Tutorial: Save 99% (Yes, 99%) Yearly by Managing Logs the AWS Way
Deploying Logging Agents with Bacalhau's Daemon Jobs
Welcome to another installation in our Bacalhau blog series! If you've followed our previous post on Save $2.5M Per Year by Managing Logs the AWS Way, you'll love what we've got today. We're going to walk you through setting up your very own log orchestration solution with Bacalhau. You'll learn to deploy logging agents as daemon jobs, aggregate key metrics, and more. The best part? We've prepared CDK code to automate the cluster setup on AWS. So, let's get started!
Pre-Processing Log Data Offers Several Benefits
In part 1 we have discussed how log pre-processing with Bacalhau provides a lot of benefits. To refresh our memories, the following were the main points.
Bandwidth Efficiency: Bacalhau cut the bandwidth for log transfers from 11GB to 800MB per host hourly – a ~93% reduction, maintaining data integrity and real-time metrics.
Cost Savings: Direct logs to a service like Splunk would cost roughly $2.5 million annually. Bacalhau’s approach? A mere $12k per year, marking a cost slash of over 99%.
Real-time Insights: Using aggregated data, we crafted detailed dashboards for monitoring web services, tracking traffic shifts, and spotting suspicious users.
Added Perks: With Bacalhau, benefits span faster threat detection using Kinesis, intricate batch tasks with raw logs in S3, and long-term storage in Glacier. Plus, you can keep using your go-to log visualization and alert tools.
In this part we will go over how this can be implemented. Let’s show you how!
Overview
We’re going to go through with four steps:
Setting up a sample cluster with the Bacalhau agents installed on them on AWS.
Installing and connecting your local Baclahau client to the deployed cluster.
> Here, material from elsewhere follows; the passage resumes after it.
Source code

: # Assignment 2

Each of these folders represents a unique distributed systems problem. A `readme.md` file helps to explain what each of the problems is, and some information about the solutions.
Deploying a sample log generator
Deploying a log agent that sends aggregated logs to OpenSearch every 10 seconds and compresses raw logs to S3 hourly.
Prerequisites
Bacalhau CLI installed. If you haven't yet, follow this guide.
An installed and new version of the AWS CDK CLI. You can find more info here.
An active AWS account (any other cloud provider works too, but the setup commands will be different).
In this example, your cluster will include:
A Bacalhau orchestrator EC2 instance
Three EC2 instances as web servers running Bacalhau agents
An S3 bucket for raw log storage
An OpenSearch cluster with a pre-configured dashboard and visualizations
Step 1 - Setting Up Your Cluster
Sample Cluster Deployment with CDK
First, clone the GitHub repository:
git clone https://github.com/bacalhau-project/examples.git
cd log-orchestration/cdk
Now, install the required Node.js packages:
npm install
Bootstrap your AWS account if you haven't used AWS CDK on your account already:
cdk bootstrap
To deploy your stack without SSH access, run:
cdk deploy
Need SSH access to your hosts? Use this instead:
cdk deploy -c keyName=<Your_SSH_key_pair_name>
Note: If you don't have an SSH key pair, follow these steps. Deployment will take a few minutes. Perfect time for a quick coffee break!
CDK Outputs
Once the stack is deployed, you'll receive these outputs:
OrchestratorPublicIp
: Connect Bacalhau CLI to this IP.OpenSearchEndpoint
: The endpoint for aggregated logs.AccessLogBucket
: The S3 bucket for raw logs.OpenSearchDashboard
: Access your OpenSearch dashboard here.OpenSearchPasswordRetriever
: Retrieve OpenSearch master password with this command.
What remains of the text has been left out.